## Required action
Please write out exactly the lines of the data below from the line holding "generuje token API" through the line holding "100, Nikkei 225)", and leave out the rest.

^^^^

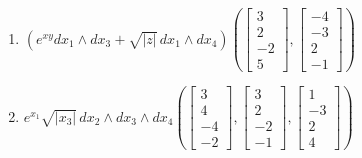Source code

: \begin{question}
\begin{enumerate}
  \item[(e)] $\left(e^{xy}dx_1\wedge dx_3+\sqrt{|z|}\,dx_1\wedge dx_4\right)\left(\begin{bmatrix}3\\2\\-2\\5\end{bmatrix},\begin{bmatrix}-4\\-3\\2\\-1\end{bmatrix}\right)$
  \item[(f)] $e^{x_1}\sqrt{|x_3|}\,dx_2\wedge dx_3\wedge dx_4\left(\begin{bmatrix}3\\4\\-4\\-2\end{bmatrix},\begin{bmatrix}3\\2\\-2\\-1\end{bmatrix},\begin{bmatrix}1\\-3\\2\\4\end{bmatrix}\right)$
\end{enumerate}
\end{question}

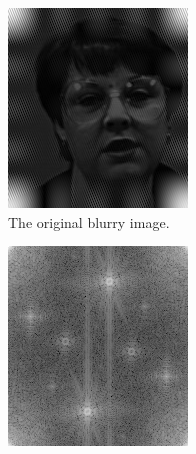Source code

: \begin{figure}
\captionsetup[subfigure]{justification=centering}
\centering
\begin{subfigure}{.4\textwidth}
    \centering
    \includegraphics[width=\linewidth]{figures/blurry_face.png}
    \caption{The original blurry image.}
    \label{fig:blurry_face}
\end{subfigure}
\begin{subfigure}{.4\textwidth}
    \centering
    \includegraphics[width=\linewidth]{figures/blurry_fft.png}

\end{subfigure}
\end{figure}
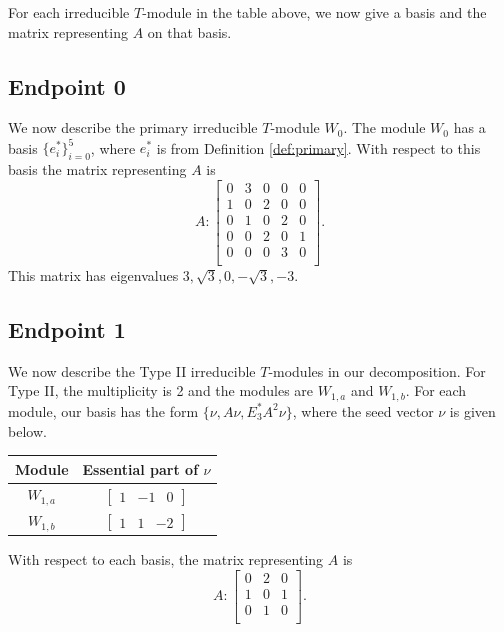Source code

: \documentclass[12pt,letterpaper]{article}
\newcommand{\rowvector}[1]{\begin{bmatrix} #1 \end{bmatrix}}
\begin{document}
For each irreducible $T$-module in the table above, we now give a basis and the matrix representing $A$ on that basis.

\subsection{Endpoint 0}

We now describe the primary irreducible $T$-module $W_0$. The module $W_0$ has a basis $\{e_i^*\}_{i=0}^5$, where $e_i^*$ is from Definition \ref{def:primary}. With respect to this basis the matrix representing $A$ is
\begin{equation}
    A: \begin{bmatrix}
0 & 3 & 0 & 0 & 0 \\
1 & 0 & 2 & 0 & 0 \\
0 & 1 & 0 & 2 & 0 \\
0 & 0 & 2 & 0 & 1 \\
0 & 0 & 0 & 3 & 0 \\
\end{bmatrix}.
\label{eq:pap-I}
\end{equation}
This matrix has eigenvalues $3, \sqrt{3}, 0, -\sqrt{3}, -3$.

\subsection{Endpoint 1}

We now describe the Type II irreducible $T$-modules in our decomposition. For Type II, the multiplicity is 2 and the modules are $W_{1,a}$ and $W_{1,b}$. For each module, our basis has the form $\{\nu, A\nu, E_3^*A^2\nu\}$, where the seed vector $\nu$ is given below.
\begin{center}
    \begin{tabular}{c | c}
    \toprule
       \textbf{Module}  & \textbf {Essential part of }$\nu$ \\
       \midrule
       $W_{1,a}$  & $\rowvector{1 & -1 & 0}$ \\[1.67pt]
       $W_{1,b}$  & $\rowvector{1 & 1 & -2}$ \\
    \bottomrule
    \end{tabular}
\end{center}

With respect to each basis, the matrix representing $A$ is 
\begin{equation}
    A: \begin{bmatrix}
  0 & 2 & 0 \\
  1 & 0 & 1 \\
  0 & 1 & 0 \\
\end{bmatrix}.
\label{eq:pap-II}
\end{equation}
\end{document}
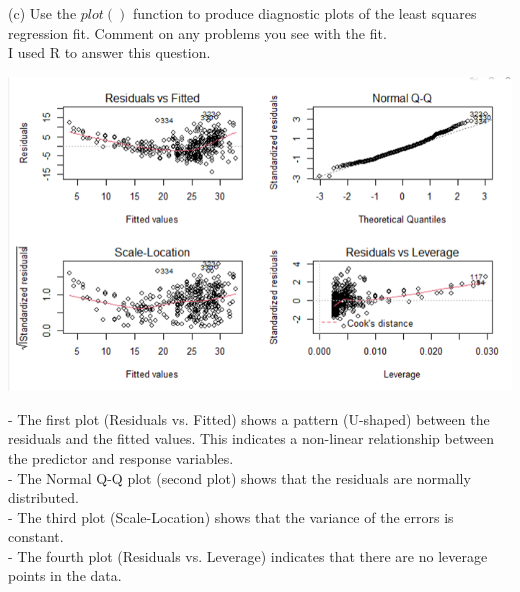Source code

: \documentclass{article}
\begin{document}
(c) Use the $plot()$ function to produce diagnostic plots of the least squares regression fit. Comment on any problems you see with the fit. \\
\indent I used R to answer this question.
\begin{center}
\includegraphics[scale = 0.46]{3.8.c.png} \\
\end{center}
- The first plot (Residuals vs. Fitted) shows a pattern (U-shaped) between the residuals and the fitted values. This indicates a non-linear relationship between the predictor and response variables. \\
- The Normal Q-Q plot (second plot) shows that the residuals are normally distributed. \\
- The third plot (Scale-Location) shows that the variance of the errors is constant. \\
- The fourth plot (Residuals vs. Leverage) indicates that there are no leverage points in the data. %
\end{document}
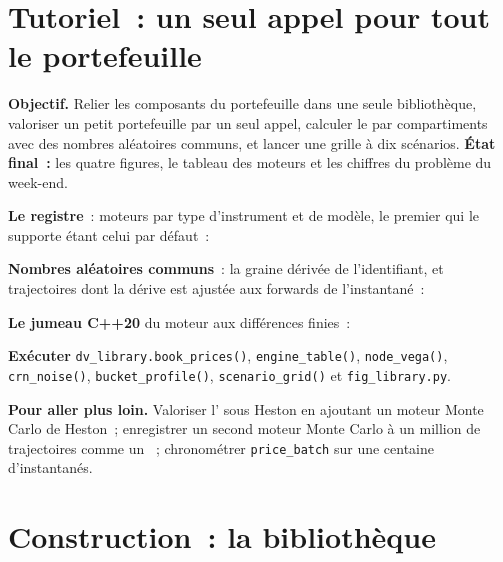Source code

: \section{Tutoriel~: un seul appel pour tout le portefeuille}\label{tut:dv:build-a-pricing-library:tut}

\begin{tutorial}
\textbf{Objectif.} Relier les composants du portefeuille dans une seule bibliothèque, valoriser un petit portefeuille par un seul appel, calculer le  par compartiments avec des nombres aléatoires communs, et lancer une
grille à dix scénarios. \textbf{État final~:} les quatre figures, le tableau des moteurs et les chiffres du problème du week-end.
\begin{tutsteps}
\item \textbf{Le registre}~: moteurs par type d'instrument et de modèle, le premier qui le supporte étant celui par défaut~:
\label{lst:dv:build-a-pricing-library:registry}
\item \textbf{Nombres aléatoires communs}~: la graine dérivée de l'identifiant, et trajectoires dont la dérive est ajustée aux forwards de l'instantané~:
\label{lst:dv:build-a-pricing-library:mc}
\item \textbf{Le jumeau C++20} du moteur aux différences finies~:
\label{lst:dv:build-a-pricing-library:cpp}
\item \textbf{Exécuter} \texttt{dv\_library.book\_prices()}, \texttt{engine\_table()}, \texttt{node\_vega()}, \texttt{crn\_noise()}, \texttt{bucket\_profile()},
\texttt{scenario\_grid()} et \texttt{fig\_library.py}.
\end{tutsteps}
\textbf{Pour aller plus loin.} Valoriser l' sous Heston en ajoutant un moteur Monte Carlo de Heston~; enregistrer un second moteur Monte Carlo à un million de trajectoires comme
un ~; chronométrer \texttt{price\_batch} sur une centaine d'instantanés.
\end{tutorial}

\section{Construction~: la bibliothèque}\label{bld:dv:build-a-pricing-library:pricing}

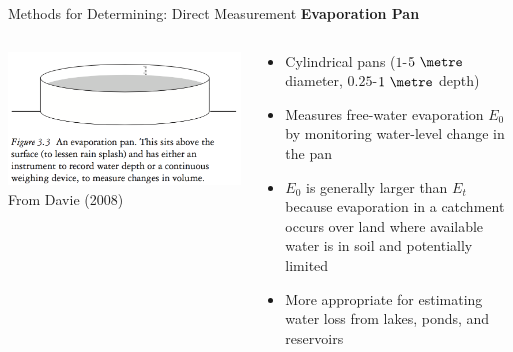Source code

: 
\begin{frame}{Methods for Determining: Direct Measurement}
\textbf{Evaporation Pan}
\begin{columns}[T]
    \begin{column}{.4\textwidth}
    \begin{minipage}[c][0.7\textheight][c]{\linewidth}
    \includegraphics[width=1\textwidth]{fig2}\\
    \centering \small From Davie (2008)
    \end{minipage}
    \end{column}
    \begin{column}{.6\textwidth}
    \begin{minipage}[c][0.6\textheight][c]{\linewidth}
   \begin{itemize}
   	\item Cylindrical pans ($1$-$5\ \metre$ diameter, $0.25$-$1\ \metre$ depth)
   	\item Measures free-water evaporation $E_0$ by monitoring water-level change in the pan
   	\item $E_0$ is generally larger than $E_t$ because evaporation in a catchment occurs over land where available water is in soil and potentially limited
   	\item More appropriate for estimating water loss from lakes, ponds, and reservoirs
   \end{itemize}
      \end{minipage}
    \end{column}
  \end{columns}
\end{frame}


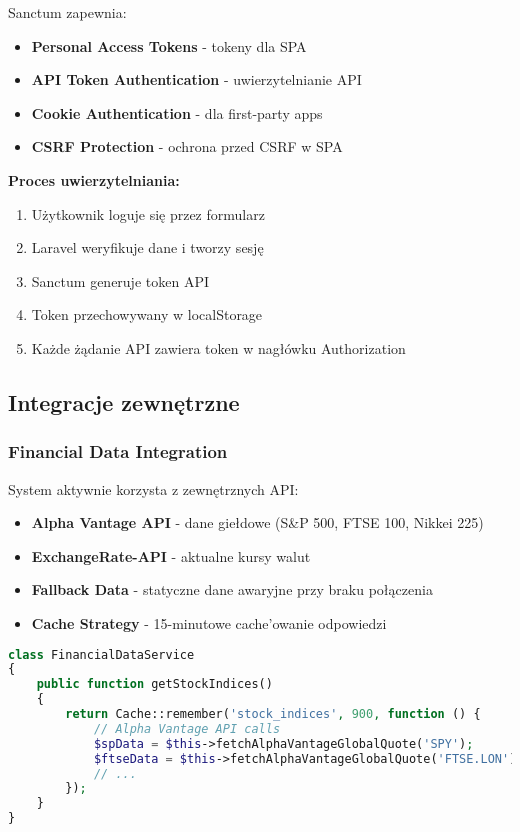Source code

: \documentclass[12pt,a4paper]{article}
\begin{document}
    Sanctum zapewnia:

    \begin{itemize}
        \item \textbf{Personal Access Tokens} - tokeny dla SPA
        \item \textbf{API Token Authentication} - uwierzytelnianie API
        \item \textbf{Cookie Authentication} - dla first-party apps
        \item \textbf{CSRF Protection} - ochrona przed CSRF w SPA
    \end{itemize}

    \textbf{Proces uwierzytelniania:}

    \begin{enumerate}
        \item Użytkownik loguje się przez formularz
        \item Laravel weryfikuje dane i tworzy sesję
        \item Sanctum generuje token API
        \item Token przechowywany w localStorage
        \item Każde żądanie API zawiera token w nagłówku Authorization
    \end{enumerate}

    \subsection{Integracje zewnętrzne}

    \subsubsection{Financial Data Integration}
    System aktywnie korzysta z zewnętrznych API:

    \begin{itemize}
        \item \textbf{Alpha Vantage API} - dane giełdowe (S\&P 500, FTSE 100, Nikkei 225)
        \item \textbf{ExchangeRate-API} - aktualne kursy walut
        \item \textbf{Fallback Data} - statyczne dane awaryjne przy braku połączenia
        \item \textbf{Cache Strategy} - 15-minutowe cache'owanie odpowiedzi
    \end{itemize}

    \begin{lstlisting}[language=PHP, caption=Integracja z FinancialDataService]
class FinancialDataService
{
    public function getStockIndices()
    {
        return Cache::remember('stock_indices', 900, function () {
            // Alpha Vantage API calls
            $spData = $this->fetchAlphaVantageGlobalQuote('SPY');
            $ftseData = $this->fetchAlphaVantageGlobalQuote('FTSE.LON');
            // ...
        });
    }
}
    \end{lstlisting}
\end{document}
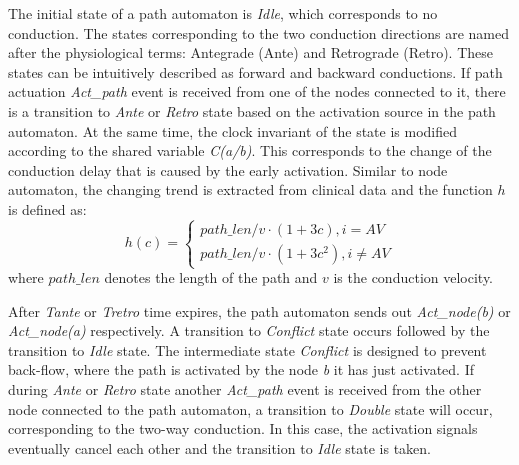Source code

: The initial state of a path automaton is \emph{Idle}, which corresponds to no conduction. The states corresponding to the two conduction directions are named after the physiological terms: Antegrade (Ante) and Retrograde (Retro). These states can be intuitively described as forward and backward conductions. If path actuation \emph{Act\_path} event is received from one of the nodes connected to it, there is a transition to \emph{Ante} or \emph{Retro} state based on the activation source in the path automaton. At the same time, the clock invariant of the state is modified according to the shared variable \emph{C(a/b)}. This corresponds to the change of the conduction delay that is caused by the early activation. Similar to node automaton, the changing trend is extracted from clinical data and the function $h$ is defined as:
\begin{equation} 
						h(c) = \left\{
						\begin{array}{lr}
						
						path\_len/v\cdot (1+3c), i=AV\\
						path\_len/v\cdot (1+3c^2), i\neq AV
						\end{array}
						\right.
						\end{equation}
where $path\_len$ denotes the length of the path and $v$ is the conduction velocity.

After \emph{Tante} or \emph{Tretro} time expires, the path automaton sends out \emph{Act\_node(b)} or \emph{Act\_node(a)} respectively. A transition to \emph{Conflict} state occurs followed by the transition to \emph{Idle} state. The intermediate state \emph{Conflict} is designed to prevent back-flow, where the path is activated by the node \emph{b} it has just activated. If during \emph{Ante} or \emph{Retro} state another \emph{Act\_path} event is received from the other node connected to the path automaton, a transition to \emph{Double} state will occur, corresponding to the two-way conduction. In this case, the activation signals eventually cancel each other and the transition to \emph{Idle} state is taken.


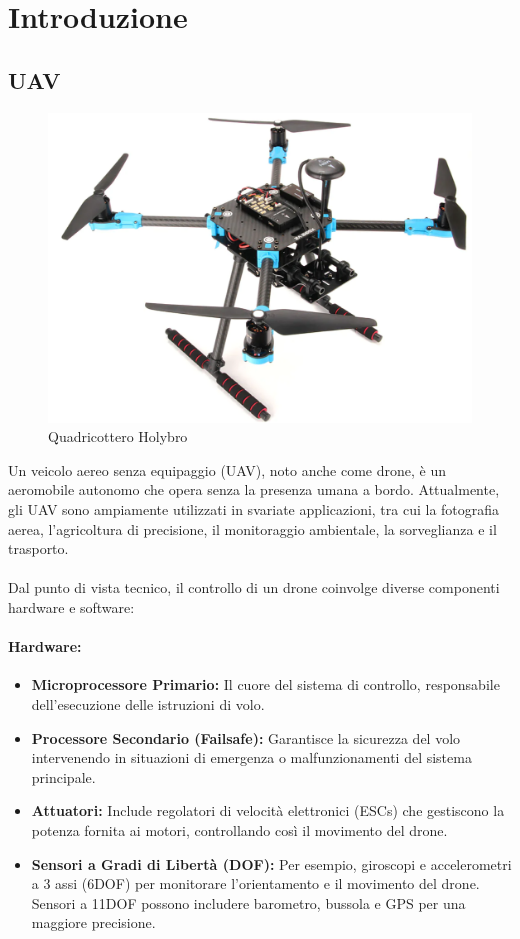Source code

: \chapter{Introduzione}
\section{UAV}
\begin{figure}[h]
    \centering
    \includegraphics[width=0.7\linewidth]{files/drone.png}
    \caption{Quadricottero Holybro}
    \label{fig:enter-label}
\end{figure}
Un veicolo aereo senza equipaggio (UAV), noto anche come drone, è un aeromobile autonomo che opera senza la presenza umana a bordo. Attualmente, gli UAV sono ampiamente utilizzati in svariate applicazioni, tra cui la fotografia aerea, l'agricoltura di precisione, il monitoraggio ambientale, la sorveglianza e il trasporto.
\\~\\
Dal punto di vista tecnico, il controllo di un drone coinvolge diverse componenti hardware e software:
\subsubsection*{Hardware:}
\begin{itemize}
    \item \textbf{Microprocessore Primario:} Il cuore del sistema di controllo, responsabile dell'esecuzione delle istruzioni di volo.
    \item \textbf{Processore Secondario (Failsafe):} Garantisce la sicurezza del volo intervenendo in situazioni di emergenza o malfunzionamenti del sistema principale.
    \item \textbf{Attuatori:} Include regolatori di velocità elettronici (ESCs) che gestiscono la potenza fornita ai motori, controllando così il movimento del drone.
    \item \textbf{Sensori a Gradi di Libertà (DOF):} Per esempio, giroscopi e accelerometri a 3 assi (6DOF) per monitorare l'orientamento e il movimento del drone. Sensori a 11DOF possono includere barometro, bussola e GPS per una maggiore precisione.
\end{itemize}

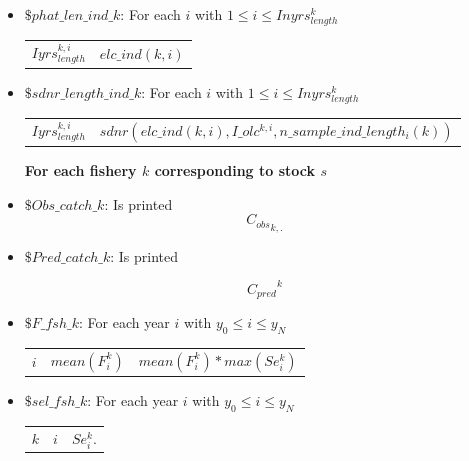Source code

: \documentclass{article}
\begin{document}
\begin{itemize}
\begin{center}
\begin{tabular}{c c}
    \end{tabular}
\end{center}

\item $\$ phat\_len\_ind\_k$: For each $i$ with $1\leq i \leq Inyrs^k_{length}$
\begin{center}
    \begin{tabular}{c c}
       $Iyrs^{k,i}_{length}$  &  $elc\_ind(k,i)$\\
         
    \end{tabular}
\end{center}



\item $\$ sdnr\_length\_ind\_k$: For each $i$ with $1\leq i \leq Inyrs^k_{length}$
\begin{center}
    \begin{tabular}{c c}
       $Iyrs^{k,i}_{length}$  &  $sdnr( elc\_ind(k,i),I\_olc^{k,i},n\_sample\_ind\_length_i(k))$\\
         
    \end{tabular}
\end{center}
\textbf{For each fishery $k$ corresponding to stock $s$}\\

\item  $\$ Obs\_catch\_k$: Is printed 
\begin{equation*}
    {C_{obs}}_{k,.}
\end{equation*}
\item $\$ Pred\_catch\_k$: Is printed

\begin{equation*}
    {C_{pred}}^{k}
\end{equation*}

\item $\$ F\_fsh\_k$: For each year $i$ with $y_0 \leq  i \leq y_N$
\begin{center}
    \begin{tabular}{c c c }
      $i$   &  $mean(F^k_i)$ & $mean(F^k_i)*max(Se^k_i
      )$\\
\end{tabular}
\end{center}

\item $\$ sel\_fsh\_k$: For each year $i$ with $y_0 \leq  i \leq y_N$
\begin{center}
    \begin{tabular}{c c c }
    $k$   &  $i$ & $Se^k_i$.\\
\end{tabular}
\end{center}


\end{itemize}
\end{document}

^^^^

## Solution
        \item Sanctum generuje token API
        \item Token przechowywany w localStorage
        \item Każde żądanie API zawiera token w nagłówku Authorization
    \end{enumerate}

    \subsection{Integracje zewnętrzne}

    \subsubsection{Financial Data Integration}
    System aktywnie korzysta z zewnętrznych API:

    \begin{itemize}
        \item \textbf{Alpha Vantage API} - dane giełdowe (S\&P 500, FTSE 100, Nikkei 225)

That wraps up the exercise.